Work to complete: With all pictures excluded, restate the records that follow exactly as written.

--- Material provided Enclosed Below ---

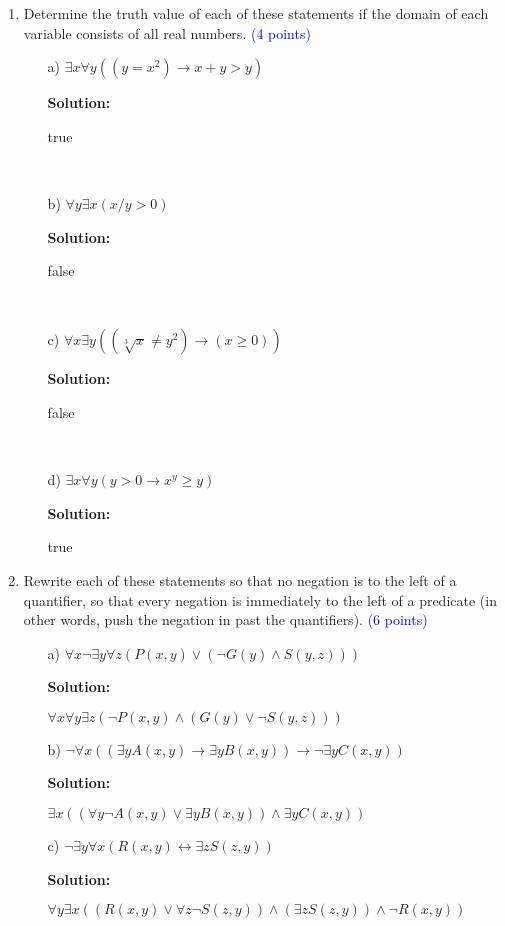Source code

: \documentclass{article}
\newcommand{\pt}[1]{\textcolor{blue}{(#1 points)}}
\newenvironment{solution}
{
\par
\color{blue}
\textbf{Solution:}
}
{
\par
}
\begin{document}
\begin{enumerate}
\begin{enumerate}
    \end{enumerate}
    
    \item Determine the truth value of each of these statements if the domain of each variable consists of all real numbers. \pt{4}
    \begin{enumerate}
        \item[a)] $\exists x \forall y((y = x^2) \rightarrow x + y > y)$\
        \begin{solution}
        true
        \end{solution}\\
        \item[b)] $\forall y \exists x (x/y > 0)$\
        \begin{solution}
        false
        \end{solution}\\
        
        \item[c)] $\forall x \exists y((\sqrt[3]{x} \neq y^2) \rightarrow (x \geq 0))$\
        
        \begin{solution}
        false
        \end{solution}\\
        
        \item[d)] $\exists x \forall y(y > 0 \rightarrow x^y \geq y)$\
        
        \begin{solution}
        true
        \end{solution}
    \end{enumerate}
    
    \item Rewrite each of these statements so that no negation is to the left of a quantifier, so that every negation is immediately to the left of a predicate (in other words, push the negation in past the quantifiers). \pt{6}\\
    \begin{enumerate}
        \item[a)] $\forall x \neg \exists y \forall z (P(x, y) \lor (\lnot G(y) \land S(y, z)))$
        \begin{solution}
        $\forall x \forall y \exists z (\neg P(x, y) \land (G(y) \lor \neg S(y, z)))$
        \end{solution}
        \item[b)] $\neg \forall x (( \exists y A(x, y) \rightarrow \exists y B(x, y)) \rightarrow \neg \exists y C(x, y)) $
        \begin{solution}
        $\exists x (( \forall y \neg A(x, y) \lor \exists y B(x, y)) \land \exists y C(x, y))$
        \end{solution}
        \item[c)] $\neg  \exists y \forall x (R(x,y) \leftrightarrow \exists z S(z,y))$
        \begin{solution}
        $\forall y \exists x ((R(x, y) \lor \forall z \neg S(z, y)) \land (\exists z S(z, y)) \land \neg R(x,y))$
        \end{solution}
        

\end{enumerate}
\end{enumerate}
\end{document}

--- End of Enclosed Material provided ---

Your response:
Source code

: \documentclass{article}
\newcommand{\pt}[1]{\textcolor{blue}{(#1 points)}}
\newenvironment{solution}
{
\par
\color{blue}
\textbf{Solution:}
}
{
\par
}
\begin{document}
\begin{enumerate}
\begin{enumerate}
    \end{enumerate}
    
    \item Determine the truth value of each of these statements if the domain of each variable consists of all real numbers. \pt{4}
    \begin{enumerate}
        \item[a)] $\exists x \forall y((y = x^2) \rightarrow x + y > y)$\
        \begin{solution}
        true
        \end{solution}\\
        \item[b)] $\forall y \exists x (x/y > 0)$\
        \begin{solution}
        false
        \end{solution}\\
        
        \item[c)] $\forall x \exists y((\sqrt[3]{x} \neq y^2) \rightarrow (x \geq 0))$\
        
        \begin{solution}
        false
        \end{solution}\\
        
        \item[d)] $\exists x \forall y(y > 0 \rightarrow x^y \geq y)$\
        
        \begin{solution}
        true
        \end{solution}
    \end{enumerate}
    
    \item Rewrite each of these statements so that no negation is to the left of a quantifier, so that every negation is immediately to the left of a predicate (in other words, push the negation in past the quantifiers). \pt{6}\\
    \begin{enumerate}
        \item[a)] $\forall x \neg \exists y \forall z (P(x, y) \lor (\lnot G(y) \land S(y, z)))$
        \begin{solution}
        $\forall x \forall y \exists z (\neg P(x, y) \land (G(y) \lor \neg S(y, z)))$
        \end{solution}
        \item[b)] $\neg \forall x (( \exists y A(x, y) \rightarrow \exists y B(x, y)) \rightarrow \neg \exists y C(x, y)) $
        \begin{solution}
        $\exists x (( \forall y \neg A(x, y) \lor \exists y B(x, y)) \land \exists y C(x, y))$
        \end{solution}
        \item[c)] $\neg  \exists y \forall x (R(x,y) \leftrightarrow \exists z S(z,y))$
        \begin{solution}
        $\forall y \exists x ((R(x, y) \lor \forall z \neg S(z, y)) \land (\exists z S(z, y)) \land \neg R(x,y))$
        \end{solution}
        

\end{enumerate}
\end{enumerate}
\end{document}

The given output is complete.